This new application receives its public presentation at the start of what experts define as “the year of Artificial Intelligence”, in which the spread of technologies based on deep learning and neural networks is expected to make a big leap forward in quality terms. Accompanying this development, the portfolio of algorithms that underlie the SEA Vision Group software packages will continue to evolve towards new horizons in AI. Today, therefore, we witness the presentation of a still-evolving solution for use in a very dynamic context of great interest, which embraces all aspects of our daily lives.

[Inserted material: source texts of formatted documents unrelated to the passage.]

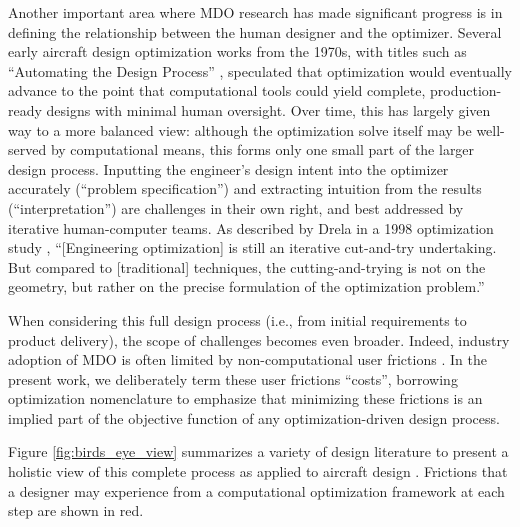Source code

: \documentclass[12pt,vi,oneside]{report}
\begin{document}
    Another important area where MDO research has made significant progress is in defining the relationship between the human designer and the optimizer. Several early aircraft design optimization works from the 1970s, with titles such as ``Automating the Design Process'' \cite{heldenfels_automating_1973, heldenfels_automation_1974, vanderplaats_automated_1976}, speculated that optimization would eventually advance to the point that computational tools could yield complete, production-ready designs with minimal human oversight. Over time, this has largely given way to a more balanced view: although the optimization solve itself may be well-served by computational means, this forms only one small part of the larger design process. Inputting the engineer's design intent into the optimizer accurately (``problem specification'') and extracting intuition from the results (``interpretation'') are challenges in their own right, and best addressed by iterative human-computer teams. As described by Drela in a 1998 optimization study \cite{drela_pros_1998}, ``[Engineering optimization] is still an iterative cut-and-try undertaking. But compared to [traditional] techniques, the cutting-and-trying is not on the geometry, but rather on the precise formulation of the optimization problem.''

    When considering this full design process (i.e., from initial requirements to product delivery), the scope of challenges becomes even broader. Indeed, industry adoption of MDO is often limited by non-computational user frictions \cite{salas_framework_1998, gpkit, martins_engineering_2021}. In the present work, we deliberately term these user frictions ``costs'', borrowing optimization nomenclature to emphasize that minimizing these frictions is an implied part of the objective function of any optimization-driven design process.

    Figure \ref{fig:birds_eye_view} summarizes a variety of design literature to present a holistic view of this complete process as applied to aircraft design \cite{torenbeek_advanced_2013, martins_engineering_2021, yang_observations_2009, torenbeek_synthesis_1976, roskam_airplane_1989, nicolai_fundamentals_2010, salas_framework_1998}. Frictions that a designer may experience from a computational optimization framework at each step are shown in \textcolor[HTML]{BB5045}{red}.
\end{document}
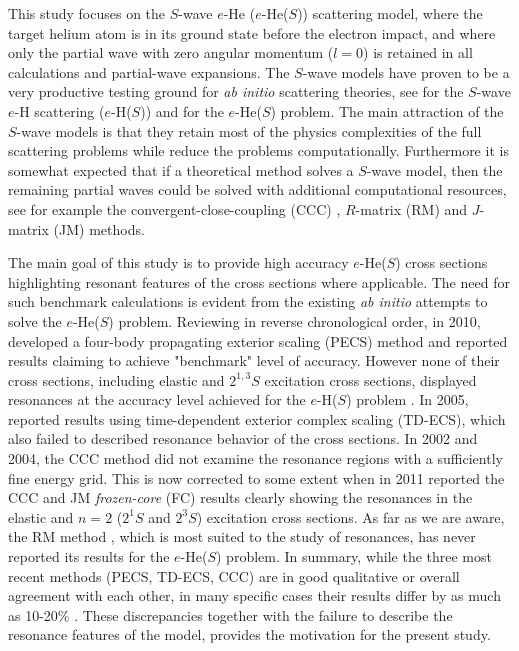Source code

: \documentclass[aip
, pra
, showpacs
, aps
, twocolumn
, groupedaddress
, floatfix
]{revtex4}
\begin{document}
This study focuses on the $S$-wave $e$-He ($e$-He($S$)) scattering model,
where the target helium atom is in its ground state before the electron impact,
and where only the partial wave with zero angular momentum ($l=0$) is retained in all calculations
and partial-wave expansions.
The $S$-wave models have proven to be a very productive testing ground for {\it ab initio} scattering theories,
see \cite{T62,HY74p1209,P78,P80,P81,CO84,BS92p53,BST93,KM94pL407,IDHF95,PS96,JS02,JS00l,BRIM99,S99l,MHR02,BS04,Frapiccini10} for the $S$-wave $e$-H scattering ($e$-H($S$))
and \cite{DHIF94,PMR99,PBFS02,PNBFS04,HMR05R,HMR05,BS10p022715,BS10p022716,KFB11} for  the $e$-He($S$) problem.
The main attraction of the $S$-wave models is that they retain most of the physics complexities of the full
scattering problems while reduce the problems computationally.
Furthermore it is somewhat expected that if a theoretical method solves a $S$-wave model, then
the remaining partial waves could be solved with additional computational resources,
see for example the convergent-close-coupling (CCC) \cite{FB95},
$R$-matrix (RM) \cite{FLRS94b, PhysRevA.54.R998, SMC2006}
and $J$-matrix (JM) \cite{KM94pL741,KM95pL139} methods.


The main goal of this study is to provide high accuracy $e$-He($S$) cross sections highlighting resonant features of the cross sections where applicable.
The need for such benchmark calculations is evident from the existing {\em ab initio} attempts to solve the $e$-He($S$) problem.
Reviewing in reverse chronological order, in 2010, \citet{BS10p022715} developed a four-body propagating exterior scaling (PECS) method and reported results claiming to achieve "benchmark" level of accuracy.
However none of their cross sections, including elastic and $2^{1,3}S$ excitation cross sections,
displayed resonances at the accuracy level achieved for the $e$-H($S$) problem \cite{P78}.
In 2005, \citet{HMR05} reported results using
time-dependent exterior complex scaling (TD-ECS), which also failed to described resonance behavior of the cross sections.
In 2002 and 2004, the CCC method \cite{PBFS02,PNBFS04} did not examine the resonance regions with a sufficiently fine energy grid.
This is now corrected to some extent when in 2011 \citet{KFB11} reported the CCC and JM {\em frozen-core}
(FC) results clearly showing the resonances in the elastic and $n=2$ ($2^1S$ and $2^3S$) excitation cross sections.
As far as we are aware, the RM method \cite{FLRS94b, SMC2006}, which is most suited to the study of resonances,
has never reported its results for the $e$-He($S$) problem.
In summary, while the three most recent methods (PECS, TD-ECS, CCC) are in good qualitative or overall agreement with each other,
in many specific cases their results differ by as much as 10-20\% \cite{BS10p022715,HMR05}.
These discrepancies together with the failure to describe the resonance features of the model,
provides the motivation for the present study.
\end{document}
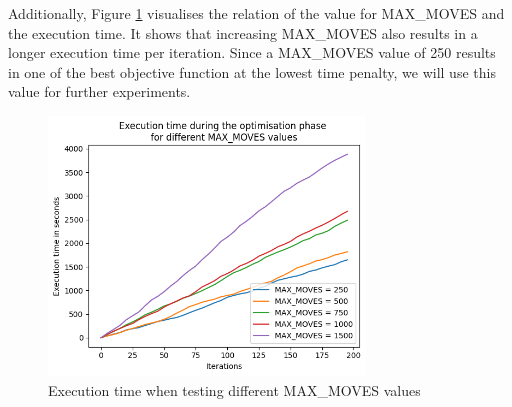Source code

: Additionally, Figure \ref{fig:tuning_execution} visualises the relation of the value for MAX\_MOVES and the execution time. It shows that increasing MAX\_MOVES also results in a longer execution time per iteration. Since a MAX\_MOVES value of 250 results in one of the best objective function at the lowest time penalty, we will use this value for further experiments. 

\begin{figure}[H]
	\centering
	\includegraphics[width=0.75\textwidth]{images/tuning/max_moves_execution.png} 
	\caption{Execution time when testing different MAX\_MOVES values}
	\label{fig:tuning_execution}
\end{figure}
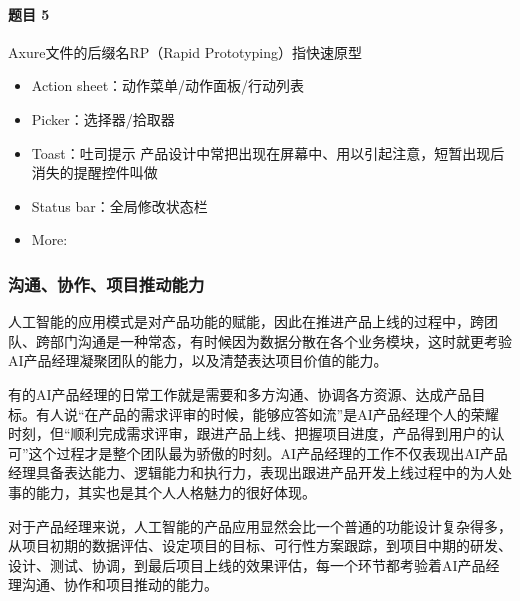 \documentclass[letterpaper,11pt,english]{sphinxmanual}
\begin{document}
\paragraph{题目 5\sphinxfootnotemark[189]}
\label{\detokenize{chapter_skill/prototype_design:id9}}%
\begin{footnotetext}[189]\sphinxAtStartFootnote
{}
%
\end{footnotetext}\ignorespaces 
Axure文件的后缀名RP（Rapid Prototyping）指快速原型
\begin{itemize}
\item {} 
Action sheet：动作菜单/动作面板/行动列表

\item {} 
Picker：选择器/拾取器

\item {} 
Toast：吐司提示
产品设计中常把出现在屏幕中、用以引起注意，短暂出现后消失的提醒控件叫做

\item {} 
Status bar：全局修改状态栏

\item {} 
More: %
\begin{footnote}[190]\sphinxAtStartFootnote
{}
%
\end{footnote}

\end{itemize}


\subsubsection{沟通、协作、项目推动能力}
\label{\detokenize{chapter_skill/collaborate:id1}}\label{\detokenize{chapter_skill/collaborate::doc}}
人工智能的应用模式是对产品功能的赋能，因此在推进产品上线的过程中，跨团队、跨部门沟通是一种常态，有时候因为数据分散在各个业务模块，这时就更考验AI产品经理凝聚团队的能力，以及清楚表达项目价值的能力。

有的AI产品经理的日常工作就是需要和多方沟通、协调各方资源、达成产品目标。有人说“在产品的需求评审的时候，能够应答如流”是AI产品经理个人的荣耀时刻，但“顺利完成需求评审，跟进产品上线、把握项目进度，产品得到用户的认可”这个过程才是整个团队最为骄傲的时刻。AI产品经理的工作不仅表现出AI产品经理具备表达能力、逻辑能力和执行力，表现出跟进产品开发上线过程中的为人处事的能力，其实也是其个人人格魅力的很好体现。

对于产品经理来说，人工智能的产品应用显然会比一个普通的功能设计复杂得多，从项目初期的数据评估、设定项目的目标、可行性方案跟踪，到项目中期的研发、设计、测试、协调，到最后项目上线的效果评估，每一个环节都考验着AI产品经理沟通、协作和项目推动的能力。
\end{document}
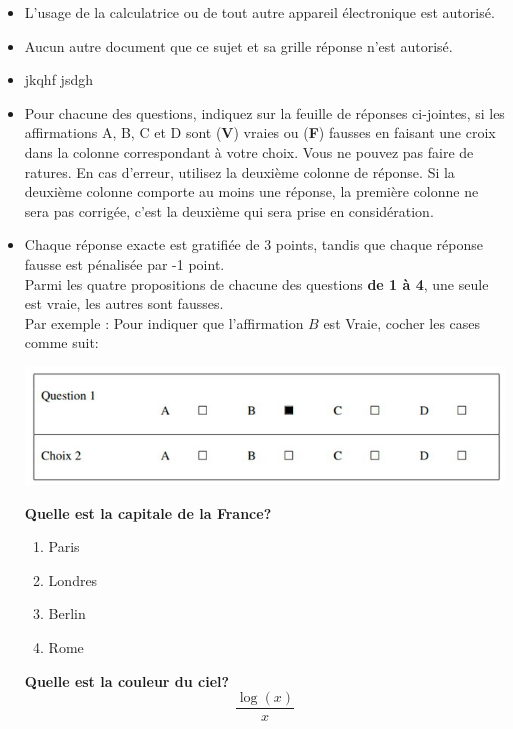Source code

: \documentclass{book}%
\begin{document}
\begin{itemize}%
\item%
L'usage de la calculatrice ou de tout autre appareil électronique est autorisé.%
\item%
Aucun autre document que ce sujet et sa grille réponse n'est autorisé.%
\item%
jkqhf jsdgh%
\item%
Pour chacune des questions, indiquez sur la feuille de réponses ci-jointes, si les affirmations A, B, C et D sont (\textbf{V}) vraies ou (\textbf{F}) fausses en faisant une croix dans la colonne correspondant à votre choix. Vous ne pouvez pas faire de ratures. En cas d'erreur, utilisez la deuxième colonne de réponse. Si la deuxième colonne comporte au moins une réponse, la première colonne ne sera pas corrigée, c'est la deuxième qui sera prise en considération.%
\item%
Chaque réponse exacte est gratifiée de 3 points, tandis que chaque réponse fausse est pénalisée par -1 point. \\ 	Parmi les quatre propositions de chacune des questions \textbf{de 1 à 4}, une seule est vraie, les autres sont fausses. \\ 	Par exemple : Pour indiquer que l'affirmation $B$ est Vraie, cocher les cases comme suit:  \\ \begin{center}	\includegraphics[scale=0.8]{reponses.png} \end{center}%
\begin{exercise}%
\textbf{Quelle est la capitale de la France? }%
\begin{enumerate}[label=\textbf{\Alph*. }]%
\item%
Paris%
\item%
Londres%
\item%
Berlin%
\item%
Rome%
\end{enumerate}%
\end{exercise}%
\begin{exercise}%
\textbf{Quelle est la couleur du ciel? $$ \frac{\log(x)}{x} $$ }%
\begin{enumerate}[label=\textbf{\Alph*. }]%

\end{enumerate}
\end{exercise}
\end{itemize}
\end{document}
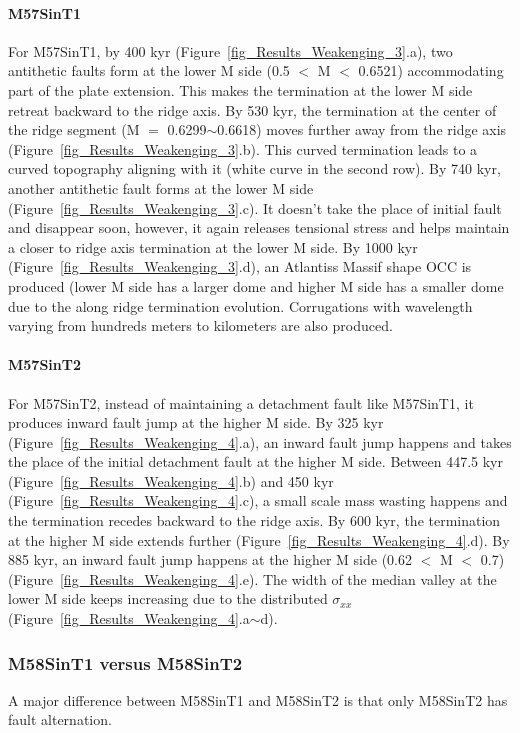 \documentclass[draft,gc]{agutex}
\begin{document}
\begin{article}
\paragraph{M57SinT1}\label{para_M57SinT1}
For M57SinT1, by 400 kyr (Figure~\ref{fig_Results_Weakenging_3}.a), two antithetic faults form at the lower M side (0.5 $<$ M $<$ 0.6521) accommodating part of the plate extension. This makes the termination at the lower M side retreat backward to the ridge axis. By 530 kyr, the termination at the center of the ridge segment (M $=$ 0.6299$\sim$0.6618) moves further away from the ridge axis (Figure~\ref{fig_Results_Weakenging_3}.b). This curved termination leads to a curved topography aligning with it (white curve in the second row). By 740 kyr, another antithetic fault forms at the lower M side (Figure~\ref{fig_Results_Weakenging_3}.c). It doesn't take the place of initial fault and disappear soon, however, it again releases tensional stress and helps maintain a closer to ridge axis termination at the lower M side. By 1000 kyr (Figure~\ref{fig_Results_Weakenging_3}.d), an Atlantiss Massif shape OCC is produced (lower M side has a larger dome and higher M side has a smaller dome due to the along ridge termination evolution. Corrugations with wavelength varying from hundreds meters to kilometers are also produced.

\paragraph{M57SinT2}\label{para_M57SinT2}
For M57SinT2, instead of maintaining a detachment fault like M57SinT1, it produces inward fault jump at the higher M side. By 325 kyr (Figure~\ref{fig_Results_Weakenging_4}.a), an inward fault jump happens and takes the place of the initial detachment fault at the higher M side. Between 447.5 kyr (Figure~\ref{fig_Results_Weakenging_4}.b) and 450 kyr (Figure~\ref{fig_Results_Weakenging_4}.c), a small scale mass wasting happens and the termination recedes backward to the ridge axis. By 600 kyr, the termination at the higher M side extends further (Figure~\ref{fig_Results_Weakenging_4}.d). By 885 kyr, an inward fault jump happens at the higher M side (0.62 $<$ M $<$ 0.7) (Figure~\ref{fig_Results_Weakenging_4}.e). The width of the median valley at the lower M side keeps increasing due to the distributed $\sigma_{xx}$ (Figure~\ref{fig_Results_Weakenging_4}.a$\sim$d).

\subsubsection{M58SinT1 versus M58SinT2}
A major difference between M58SinT1 and M58SinT2 is that only M58SinT2 has fault alternation.

\end{article}
\end{document}
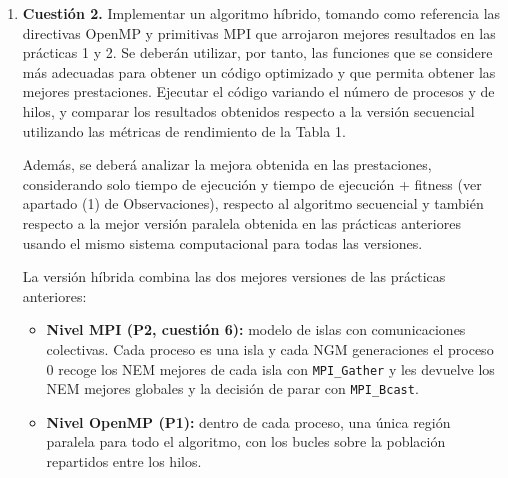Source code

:\documentclass[12pt]{article}
\begin{document}
\begin{enumerate}
\vspace{0.5cm}

\medskip
\noindent\textbf{Inicialización de la semilla (\texttt{aplicar\_mh} en \texttt{mh.c})}\par
\smallskip

\begin{lstlisting}[style=EstiloC]
// P3 CUESTIÓN 1: en lugar de srand se inicializa la semilla de rand_r
semilla = (unsigned int) (time(NULL) + getpid() + rank * 1000);
\end{lstlisting}

\textbf{Justificación:} Sustituye al \texttt{srand} de la P2. Se mantiene el \texttt{rank} para que cada isla tenga una semilla distinta y evolucione de forma diferente. En esta cuestión todavía no hay hilos, así que hay una semilla por proceso; en la cuestión 2 se añade el número de hilo para que cada hilo de cada proceso tenga la suya. En el \texttt{Makefile} se ha añadido \texttt{-fopenmp} para que se reconozca la directiva \texttt{threadprivate}. Se ha comprobado que el programa da el mismo fitness que la P2.


\newpage
\item \textbf{Cuestión 2.} Implementar un algoritmo híbrido, tomando como referencia las directivas OpenMP y primitivas MPI que arrojaron mejores resultados en las prácticas 1 y 2. Se deberán utilizar, por tanto, las funciones que se considere más adecuadas para obtener un código optimizado y que permita obtener las mejores prestaciones. Ejecutar el código variando el número de procesos y de hilos, y comparar los resultados obtenidos respecto a la versión secuencial utilizando las métricas de rendimiento de la Tabla 1.

Además, se deberá analizar la mejora obtenida en las prestaciones, considerando solo tiempo de ejecución y tiempo de ejecución + fitness (ver apartado (1) de Observaciones), respecto al algoritmo secuencial y también respecto a la mejor versión paralela obtenida en las prácticas anteriores usando el mismo sistema computacional para todas las versiones.


La versión híbrida combina las dos mejores versiones de las prácticas anteriores:

\begin{itemize}
    \item \textbf{Nivel MPI (P2, cuestión 6):} modelo de islas con comunicaciones colectivas. Cada proceso es una isla y cada NGM generaciones el proceso 0 recoge los NEM mejores de cada isla con \texttt{MPI\_Gather} y les devuelve los NEM mejores globales y la decisión de parar con \texttt{MPI\_Bcast}.
    \item \textbf{Nivel OpenMP (P1):} dentro de cada proceso, una única región paralela para todo el algoritmo, con los bucles sobre la población repartidos entre los hilos.
\end{itemize}


\end{enumerate}
\end{document}
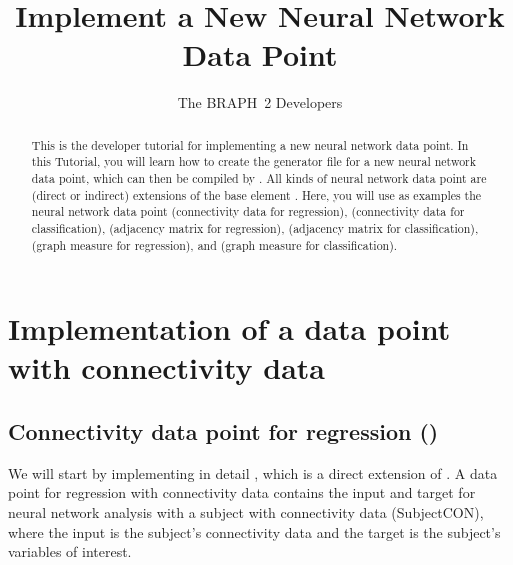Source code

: \documentclass{tufte-handout}
\title{Implement a New Neural Network Data Point}
\author[The BRAPH~2 Developers]{The BRAPH~2 Developers}
\begin{document}
\maketitle

\begin{abstract}
\noindent
This is the developer tutorial for implementing a new neural network data point. 
In this Tutorial, you will learn how to create the generator file  for a new neural network data point, which can then be compiled by . All kinds of neural network data point are (direct or indirect) extensions of the base element . Here, you will use as examples the neural network data point  (connectivity data for regression),  (connectivity data for classification),  (adjacency matrix for regression),  (adjacency matrix for classification),  (graph measure for regression), and  (graph measure for classification).
\end{abstract}

\tableofcontents

\clearpage

\section{Implementation of a data point with connectivity data}

\subsection{Connectivity data point for regression ()}

We will start by implementing in detail , which is a direct extension of .
A data point for regression with connectivity data  contains the input and target for neural network analysis with a subject with connectivity data (SubjectCON), where the input is the subject's connectivity data and the target is the subject's variables of interest.
\end{document}
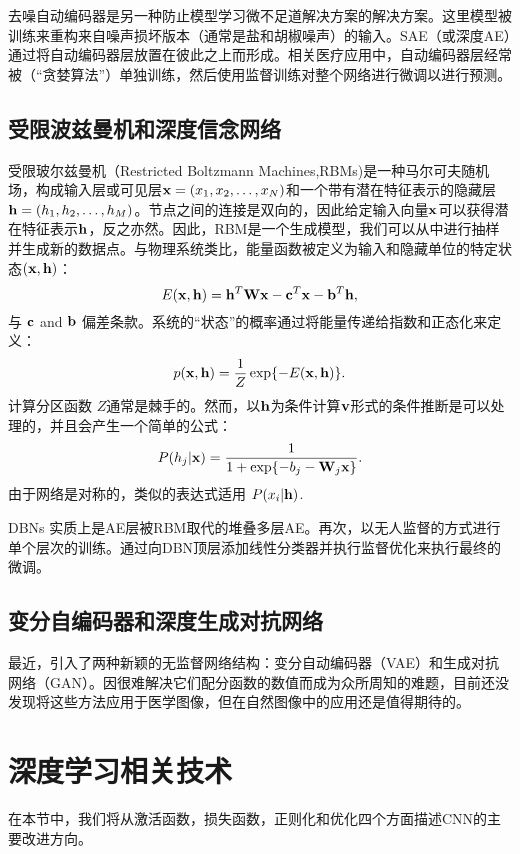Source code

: 去噪自动编码器\citep{Vincent2010Stacked}是另一种防止模型学习微不足道解决方案的解决方案。这里模型被训练来重构来自噪声损坏版本（通常是盐和胡椒噪声）的输入。SAE（或深度AE）通过将自动编码器层放置在彼此之上而形成。相关医疗应用中，自动编码器层经常被（“贪婪算法”）单独训练，然后使用监督训练对整个网络进行微调以进行预测。

\subsection{受限波兹曼机和深度信念网络}
受限玻尔兹曼机（Restricted Boltzmann Machines,RBMs)\citep{Hinton2006a}是一种马尔可夫随机场，构成输入层或可见层${\bf x} = (x_{1}, x_{2}, \ldots, x_{N})$和一个带有潜在特征表示的隐藏层${\bf h} = (h_{1}, h_{2}, \ldots, h_{M})$。节点之间的连接是双向的，因此给定输入向量$\bf x$可以获得潜在特征表示$\bf h$，反之亦然。因此，RBM是一个生成模型，我们可以从中进行抽样并生成新的数据点。与物理系统类比，能量函数被定义为输入和隐藏单位的特定状态$({\bf x}, {\bf h})$：
\begin{equation}
 E({\bf x}, {\bf h}) = {\bf h}^{T}{\bf W}{\bf x} - {\bf c}^{T}{\bf x} - {\bf b}^{T}{\bf h},
\end{equation}
与 ${\bf c}$ and ${\bf b}$ 偏差条款。系统的“状态”的概率通过将能量传递给指数和正态化来定义：
\begin{equation}
 p({\bf x}, {\bf h}) = \frac{1}{Z} \exp\{ - E({\bf x}, {\bf h}) \}.
\end{equation}
计算分区函数 $Z$通常是棘手的。然而，以${\bf h}$为条件计算${\bf v}$形式的条件推断是可以处理的，并且会产生一个简单的公式：
\begin{equation}
 P(h_{j} | {\bf x}) = \frac{1}{ 1 + \exp\{ -b_{j} - {\bf W}_{j}{\bf x}\} }.
\end{equation}
由于网络是对称的，类似的表达式适用 $P(x_{i} | {\bf h})$.

DBNs \citep{Hinton2009Deep}实质上是AE层被RBM取代的堆叠多层AE。再次，以无人监督的方式进行单个层次的训练。通过向DBN顶层添加线性分类器并执行监督优化来执行最终的微调。
\subsection{变分自编码器和深度生成对抗网络}
最近，引入了两种新颖的无监督网络结构：变分自动编码器（VAE）\citep{Kingma2013Auto}和生成对抗网络（GAN）\citep{Goodfellow2014Generative}。因很难解决它们配分函数的数值而成为众所周知的难题，目前还没发现将这些方法应用于医学图像，但在自然图像中的应用还是值得期待的。

\section{深度学习相关技术}
在本节中，我们将从激活函数，损失函数，正则化和优化四个方面描述CNN的主要改进方向。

Lipsticks: a wonderful product but complex to manufacture and control
After the successful launch – at Achema 2022 – of its solution for automating pharmaceutical Line Clearance processes with the aid of neural algorithms, SEA Vision Group offers the first glimpse of a new AI-based lipstick inspection system. Through the automation of processes still subject to human control, this solution aims to improve the packaging of a product currently considered one of the world’s bestselling cosmetics.
The essential ally of all (or almost all) women, lipsticks come in countless colours, finishes, shapes, formulations and combinations, and many of them, especially in the luxury sector, feature logos and sophisticated decorations impressed on the body or tip of the product.
These distinctive styling features – together with the complexity of the industrial process required to perfectly amalgamate the pigments, oils, waxes and emollients in its formula – mean that lipstick is complicated to produce and verify in terms of product quality. Even today, in spite of all the efforts made during production to prevent and control a whole series of potential defects, some flaws still pass through quality control undetected. This leads to costly reprocessing: in the worst-case scenario, these products make it onto the market, implying serious risks for businesses in terms of brand reputation.
FOCUS: some examples of defects
Some of the most common defects on the body of the lipstick are:
- product defects and deformation: stick diameter and height, shape, and tip geometry;
- burrs and drips;
- appearance flaws: surface micro-holes, scratches, chipping, foreign bodies, defects in embossing such as logos or textures engraved or in relief on the body of the lipstick;
- uneven colour: streaks, variations in colour.
The frontier of Artificial Intelligence
Artificial Intelligence sets out to remedy a large proportion of these potential defects. The SEA Vision Group system (under development by a joint team from SEA Vision Group and ARGO Vision) uses the semantic segmentation of the areas of the lipstick (e.g. body, tip, neck, mechanism, etc.) to identify every possible flaw pixel by pixel. This is achieved by classifying areas into categories, each of which is assigned a name or “label”. Each part or area of the image is classified by categories and identified by a colour on the screen to provide the operator with immediate information about the areas being inspected.
The system learns how to discern an ever-increasing variety of more and more complex defects, item by item. Learning takes place both on the basis of proprietary datasets – a mix of real and synthetic images generated with the most advanced data augmentation and neural generation techniques – and by combining the different models and parameters observed over time.
These deep learning-based semantic segmentation techniques, now the de facto standard in the Artificial Intelligence field, greatly accelerate the development of capabilities for the analysis of objects. In other words, the ever-expanding range of scenarios the system can consider enables the system itself to evolve and become more and more precise.
The learning process that defines the quality control algorithms continually evolves, to release increasingly sophisticated new versions. In this specific issue, the final goal is to generalise the “concept” of lipstick, making the algorithms more and more specialised in quality control regardless of the product’s possible shape, colour and texture (e.g.: satin, transparent, matt, pearl, glitter, etc.).
“The main feature of this innovation, differentiating it from conventional vision systems which can detect defects in images through comparison with models already known at the outset,” explains Alessandro Ferrari, CEO of ARGO Vision, “is the system’s ability to learn from past examples and thus constantly increase its analysis capability, which is more or less what we humans do when we learn from experience.”
All in all, pre-neural technologies proved incapable of identifying, with precision, a whole series of defects and flaws which may arise during lipstick quality control. Today, thanks to AI, it is possible to deliver an even higher quality final product, by preventing imperfections that may affect a user’s perception of a specific brand.